Et rejoint la position de l’AVCB
Il faut souligner que Conseil d’Etat ajoute qu’en interdisant l’exercice de tout mandat politique aux membres de la commission, le Gouvernement a limité le pouvoir de décision du conseil communal en l’absence de toute habilitation législative.
Il rejoint ainsi l’avis émis par l’AVCB par courrier du 11 septembre 2013. Dans celui-ci, notre association faisait valoir que le Code ne permet pas au Gouvernement de restreindre le pouvoir du conseil communal en cette matière.
En outre, elle insistait sur le fait que le droit des conseils communaux de pouvoir désigner des mandataires élus relève d’un principe démocratique essentiel.
Elle concluait en estimant que l'idéal serait que dans le cas où des mandataires politiques participent à cette commission, il y ait une représentation équilibrée de la majorité et de l’opposition communales, et que la commission n’intègre pas exclusivement des mandataires, pour avoir la possibilité de s’associer des experts.
Les communes retrouvent leur pleine autonomie
Dans l’attente d’une éventuelle modification du Code du logement, les communes retrouvent leur pleine autonomie sur cette question.
Le conseil communal est libre de maintenir ou non dans le règlement d’attribution le principe d’une commission indépendante.
S’il fait ce choix, il n’est plus tenu d’interdire que les membres de la commission exercent un mandat politique.

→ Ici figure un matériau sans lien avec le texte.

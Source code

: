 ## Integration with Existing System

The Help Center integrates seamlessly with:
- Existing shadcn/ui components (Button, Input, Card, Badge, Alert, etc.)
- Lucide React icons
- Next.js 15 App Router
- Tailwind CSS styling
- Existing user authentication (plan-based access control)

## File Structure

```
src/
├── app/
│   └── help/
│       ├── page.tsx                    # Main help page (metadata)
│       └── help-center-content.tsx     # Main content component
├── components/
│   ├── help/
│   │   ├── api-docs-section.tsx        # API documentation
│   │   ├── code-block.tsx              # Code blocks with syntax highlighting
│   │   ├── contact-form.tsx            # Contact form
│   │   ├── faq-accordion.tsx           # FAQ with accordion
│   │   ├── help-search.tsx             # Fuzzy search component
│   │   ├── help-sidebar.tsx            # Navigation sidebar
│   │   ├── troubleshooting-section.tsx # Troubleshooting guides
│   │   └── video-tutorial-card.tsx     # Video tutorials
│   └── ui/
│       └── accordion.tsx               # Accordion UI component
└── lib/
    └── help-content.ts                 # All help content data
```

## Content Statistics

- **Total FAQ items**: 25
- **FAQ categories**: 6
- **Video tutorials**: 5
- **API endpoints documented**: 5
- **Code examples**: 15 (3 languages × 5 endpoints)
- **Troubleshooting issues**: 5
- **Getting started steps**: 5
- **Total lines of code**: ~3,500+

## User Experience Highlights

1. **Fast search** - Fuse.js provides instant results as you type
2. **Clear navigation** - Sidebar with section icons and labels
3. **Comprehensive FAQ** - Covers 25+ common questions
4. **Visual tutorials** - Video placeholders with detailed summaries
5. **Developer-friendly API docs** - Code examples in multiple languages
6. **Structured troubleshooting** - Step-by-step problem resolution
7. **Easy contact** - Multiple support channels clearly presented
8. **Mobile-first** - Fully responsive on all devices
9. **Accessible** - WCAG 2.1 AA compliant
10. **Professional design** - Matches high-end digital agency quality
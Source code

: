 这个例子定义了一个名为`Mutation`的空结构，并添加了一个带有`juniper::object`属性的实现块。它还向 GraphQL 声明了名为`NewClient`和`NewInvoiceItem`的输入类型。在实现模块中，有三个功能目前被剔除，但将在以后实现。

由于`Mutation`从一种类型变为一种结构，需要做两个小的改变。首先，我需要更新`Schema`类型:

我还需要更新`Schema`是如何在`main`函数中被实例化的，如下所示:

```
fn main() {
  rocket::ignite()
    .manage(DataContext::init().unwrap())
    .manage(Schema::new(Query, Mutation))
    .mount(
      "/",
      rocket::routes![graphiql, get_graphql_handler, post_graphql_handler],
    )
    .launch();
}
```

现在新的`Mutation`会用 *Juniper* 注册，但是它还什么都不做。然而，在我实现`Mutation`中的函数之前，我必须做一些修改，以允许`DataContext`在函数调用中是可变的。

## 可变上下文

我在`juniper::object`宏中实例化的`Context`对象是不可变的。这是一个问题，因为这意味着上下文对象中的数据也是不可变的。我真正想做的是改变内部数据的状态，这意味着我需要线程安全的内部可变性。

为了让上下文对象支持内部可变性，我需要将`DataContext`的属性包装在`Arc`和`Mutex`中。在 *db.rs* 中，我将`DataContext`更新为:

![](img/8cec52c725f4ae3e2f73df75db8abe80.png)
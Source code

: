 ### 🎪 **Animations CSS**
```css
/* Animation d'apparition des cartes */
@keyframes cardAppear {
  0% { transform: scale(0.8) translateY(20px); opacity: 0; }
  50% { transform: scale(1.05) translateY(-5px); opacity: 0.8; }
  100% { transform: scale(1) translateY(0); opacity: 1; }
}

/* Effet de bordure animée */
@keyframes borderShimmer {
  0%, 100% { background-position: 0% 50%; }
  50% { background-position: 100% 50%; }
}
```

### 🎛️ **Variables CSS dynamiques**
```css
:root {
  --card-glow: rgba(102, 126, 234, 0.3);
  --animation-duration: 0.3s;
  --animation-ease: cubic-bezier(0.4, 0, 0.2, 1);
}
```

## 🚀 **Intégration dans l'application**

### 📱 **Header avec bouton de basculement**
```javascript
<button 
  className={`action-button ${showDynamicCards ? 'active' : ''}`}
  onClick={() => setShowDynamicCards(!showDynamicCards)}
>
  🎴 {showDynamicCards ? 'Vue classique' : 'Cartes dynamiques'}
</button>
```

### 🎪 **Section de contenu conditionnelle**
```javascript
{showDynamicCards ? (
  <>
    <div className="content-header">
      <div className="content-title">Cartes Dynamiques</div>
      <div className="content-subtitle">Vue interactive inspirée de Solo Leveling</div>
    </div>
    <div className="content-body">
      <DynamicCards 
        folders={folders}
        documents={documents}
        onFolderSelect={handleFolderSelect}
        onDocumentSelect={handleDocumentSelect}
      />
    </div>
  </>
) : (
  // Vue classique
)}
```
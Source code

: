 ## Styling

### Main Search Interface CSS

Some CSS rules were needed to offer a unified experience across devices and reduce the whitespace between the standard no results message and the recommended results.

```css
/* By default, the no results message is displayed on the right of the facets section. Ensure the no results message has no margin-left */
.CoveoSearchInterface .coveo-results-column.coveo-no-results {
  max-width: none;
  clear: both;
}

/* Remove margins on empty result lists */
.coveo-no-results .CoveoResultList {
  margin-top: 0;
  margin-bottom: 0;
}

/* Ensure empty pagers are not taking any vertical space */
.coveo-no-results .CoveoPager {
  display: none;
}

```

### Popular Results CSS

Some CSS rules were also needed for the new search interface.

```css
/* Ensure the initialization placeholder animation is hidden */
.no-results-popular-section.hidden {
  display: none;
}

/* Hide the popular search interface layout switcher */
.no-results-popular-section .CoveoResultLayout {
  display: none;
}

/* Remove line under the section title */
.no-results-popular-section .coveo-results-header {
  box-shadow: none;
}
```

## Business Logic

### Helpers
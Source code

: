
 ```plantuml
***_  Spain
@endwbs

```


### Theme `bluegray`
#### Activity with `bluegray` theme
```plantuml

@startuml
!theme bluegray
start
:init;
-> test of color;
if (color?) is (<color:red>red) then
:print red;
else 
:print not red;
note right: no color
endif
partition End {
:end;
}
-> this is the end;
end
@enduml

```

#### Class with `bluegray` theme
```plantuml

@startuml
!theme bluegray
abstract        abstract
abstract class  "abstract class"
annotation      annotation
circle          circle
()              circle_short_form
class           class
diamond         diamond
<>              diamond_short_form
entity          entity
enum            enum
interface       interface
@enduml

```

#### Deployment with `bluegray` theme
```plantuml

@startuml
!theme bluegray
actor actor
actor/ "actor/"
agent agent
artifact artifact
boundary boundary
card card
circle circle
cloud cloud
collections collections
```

Il conviendrait alors de se conformer aux objections de la Cour constitutionnelle, soit en permettant au CPAS, moyennant l’accord du conseil de l’action sociale, de désigner ses représentants au sein d’une commission unique, soit en créant une commission spécifique aux logements de la commune.
La Ministre a réagi
En réponse à une question parlementaire posée en commission du logement le 19 mars 2015, la Ministre chargée du Logement Céline Fremault a indiqué les principes qu’elle entendait mettre en œuvre en réaction à cette jurisprudence :
- Rétablir la commission
- Préserver son indépendance
- Assurer la représentation des CPAS
- Garantir le pluralisme des membres plutôt que d’exclure les mandataires politiques
Plus d'info
- C.E., 12 mars 2015, n° 230.507, Commune de Woluwe-Saint-Lambert.
- la réponse de la Ministre : Question orale, "l'arrêt de la Cour constitutionnelle du 12 février 2015 portant sur le Code du logement", Doc. Parl. Brux.-Cap., sess. 2014-2015, C.R.I. Commission logement n° 69, p. 53 et s.